Food for Thought


Every now and then I come across a discussion or comment (either in real life or on an internet forum) that stops me dead in my tracks.

The other day I read a comment where a teacher asked about a remark made by another teacher, that she would never eat any home-baked gift that was given to her and simply threw them out.

2015-11-14 01As if that was not enough to throw me for six, I was astounded by the robust online discussion that ensued.

Some of the issues that were raised included not buying home-made cakes from cake stalls, the hygiene standards of the kitchen, not eating anything from anyone unless you had intimate knowledge of their home and kitchen and so on.

2015-11-14 03

Do these people ever attend a function where people bring a plate of food to share?  Are their children allowed to attend birthday parties, where, heaven forbid, there may be home-made food?  What about class parties at the end of term?

2015-11-14 02I can well understand people with food allergies being unable to accept food gifts but some of the other issues just seemed over-the-top to me.

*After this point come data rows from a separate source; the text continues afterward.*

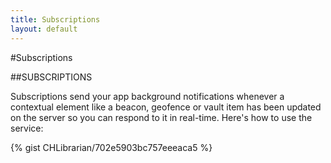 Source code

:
 ```yaml
---
title: Subscriptions
layout: default
---
```

#Subscriptions

##SUBSCRIPTIONS

Subscriptions send your app background notifications whenever a contextual element like a beacon, geofence or vault item has been updated on the server so you can respond to it in real-time.
Here's how to use the service:

{% gist CHLibrarian/702e5903bc757eeeaca5 %} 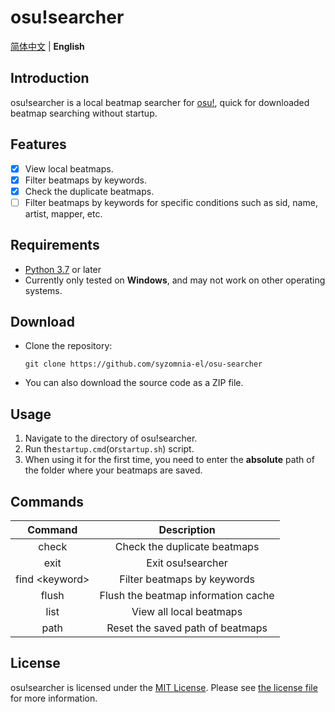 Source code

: # osu!searcher

[简体中文](README.md) | **English**

## Introduction

osu!searcher is a local beatmap searcher for [osu!](https://osu.ppy.sh), quick for downloaded beatmap searching without
startup.

## Features

- [x] View local beatmaps.
- [x] Filter beatmaps by keywords.
- [x] Check the duplicate beatmaps.
- [ ] Filter beatmaps by keywords for specific conditions such as sid, name, artist, mapper, etc.

## Requirements

- [Python 3.7](https://www.python.org/downloads) or later
- Currently only tested on **Windows**, and may not work on other operating systems.

## Download

- Clone the repository:
  ```shell
  git clone https://github.com/syzomnia-el/osu-searcher
  ```
- You can also download the source code as a ZIP file.

## Usage

1. Navigate to the directory of osu!searcher.
2. Run the`startup.cmd`(or`startup.sh`) script.
3. When using it for the first time, you need to enter the **absolute** path of the folder where your beatmaps are
   saved.

## Commands

|      Command      |              Description              |
|:-----------------:|:-------------------------------------:|
|       check       |     Check the duplicate beatmaps      | 
|       exit        |           Exit osu!searcher           |
| find \<keyword\>  |      Filter beatmaps by keywords      |
|       flush       |  Flush the beatmap information cache  |
|       list        |        View all local beatmaps        |
|       path        |   Reset the saved path of beatmaps    |

## License

osu!searcher is licensed under the [MIT License](https://opensource.org/licenses/MIT). Please
see [the license file](LICENSE) for more information.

I was not alone in my response as there were others (teachers and others) who said they welcomed and appreciated the home-made baking that was made and given with love.

Then the conversation headed in another direction as to the reason for giving gifts to teachers as they are ‘only doing their job’ and get paid like every other employee in any line of work.

Am I naive?  What do you think?  I am particularly interested to hear from teachers as well as parents who have given home-baked gifts.  Will this revelation change your plans for Christmas gifts?

4 thoughts on “Food for Thought

  1. I also read that post was quite gob-smacked – I think it is a wonderful thing that children and their parents do – I have never done nor will never do Christmas gifts for teachers (just my choice, not for any specific reason) and I am sure they would be very hurt to know their gifts are thrown out – perhaps those teachers should send a note home prior to Christmas asking for ‘no gifts to be given’.

    • Thanks, Lynda.

      Whilst my initial reaction was shock, I think there has been a benefit, as my eyes have been opened on this subject. Perhaps I have been living under a rock. 🙂

  2. On the rare occasion when I know that hygiene is not a priority for some people,
    I have not eaten home baked gifts but on most occasions I have taken the risk and survived. When a child brings a slice of their Birthday cake for me and expect you to eat it in their presence, I have also been prepared to take the risk rather than offend them. I think our stomachs are able to cope with a few harmless bugs and who is to say that some of the people who lovingly make goodies to share with others are any less careful in their preparation than we are ourselves. In short, eating food prepared by others has done me no harm.

  3. Thanks for your reply, Marg. I’m glad to hear you have survived the home-baking. I agree that sometimes it may not be in the best interests of your health to eat them but my shock was reserved for someone who would not eat any home-baked gift. That is just unreasonable in my opinion.